▸ **WHAT THIS TASK INVOLVES**
Write out again, exactly, the lines below starting at the one with "Now that you" and ending at the one with "Some of the".

▸ **DATASET EXTRACT**

= = = = = = =

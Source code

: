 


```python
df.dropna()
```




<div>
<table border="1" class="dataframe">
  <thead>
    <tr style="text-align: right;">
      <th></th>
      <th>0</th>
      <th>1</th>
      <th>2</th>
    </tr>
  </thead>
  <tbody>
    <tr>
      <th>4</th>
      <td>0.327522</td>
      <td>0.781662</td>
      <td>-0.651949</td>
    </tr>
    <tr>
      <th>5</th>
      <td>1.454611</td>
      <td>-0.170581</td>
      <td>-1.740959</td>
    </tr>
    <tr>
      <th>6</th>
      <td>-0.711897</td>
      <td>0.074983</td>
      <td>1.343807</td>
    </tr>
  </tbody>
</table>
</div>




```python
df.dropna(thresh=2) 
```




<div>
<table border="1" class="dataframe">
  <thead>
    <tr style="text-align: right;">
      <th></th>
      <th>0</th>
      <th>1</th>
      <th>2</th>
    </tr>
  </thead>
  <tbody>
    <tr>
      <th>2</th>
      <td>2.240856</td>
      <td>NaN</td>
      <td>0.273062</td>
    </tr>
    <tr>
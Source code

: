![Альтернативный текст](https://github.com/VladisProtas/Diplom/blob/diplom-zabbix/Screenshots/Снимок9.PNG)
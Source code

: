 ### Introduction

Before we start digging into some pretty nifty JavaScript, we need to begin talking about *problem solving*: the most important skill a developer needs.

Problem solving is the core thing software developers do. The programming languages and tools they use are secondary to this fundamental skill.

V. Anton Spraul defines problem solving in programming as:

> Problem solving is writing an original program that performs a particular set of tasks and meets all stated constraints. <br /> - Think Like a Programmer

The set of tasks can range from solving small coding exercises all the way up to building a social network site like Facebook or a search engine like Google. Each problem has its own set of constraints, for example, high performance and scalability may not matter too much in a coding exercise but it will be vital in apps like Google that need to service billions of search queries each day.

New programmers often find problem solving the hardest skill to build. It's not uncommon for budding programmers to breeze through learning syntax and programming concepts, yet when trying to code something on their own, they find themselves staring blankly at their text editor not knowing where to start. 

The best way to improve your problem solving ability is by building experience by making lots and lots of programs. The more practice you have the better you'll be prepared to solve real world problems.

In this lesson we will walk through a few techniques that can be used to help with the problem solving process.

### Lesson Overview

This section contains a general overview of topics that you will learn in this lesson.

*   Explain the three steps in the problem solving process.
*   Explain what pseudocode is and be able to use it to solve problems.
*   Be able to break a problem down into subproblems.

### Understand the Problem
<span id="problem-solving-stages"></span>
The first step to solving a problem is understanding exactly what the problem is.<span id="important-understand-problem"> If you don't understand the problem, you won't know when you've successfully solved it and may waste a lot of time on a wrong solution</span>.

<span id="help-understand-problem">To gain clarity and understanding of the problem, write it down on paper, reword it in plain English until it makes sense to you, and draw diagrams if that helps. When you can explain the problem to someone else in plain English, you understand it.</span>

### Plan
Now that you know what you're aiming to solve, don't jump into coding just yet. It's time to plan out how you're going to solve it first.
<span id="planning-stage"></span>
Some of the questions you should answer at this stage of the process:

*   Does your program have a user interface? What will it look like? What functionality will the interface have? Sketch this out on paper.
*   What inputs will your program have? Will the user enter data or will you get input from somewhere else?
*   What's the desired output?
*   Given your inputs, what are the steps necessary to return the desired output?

= = = = = = =

▸ **RESPONSE AREA**
Now that you know what you're aiming to solve, don't jump into coding just yet. It's time to plan out how you're going to solve it first.
<span id="planning-stage"></span>
Some of the questions you should answer at this stage of the process:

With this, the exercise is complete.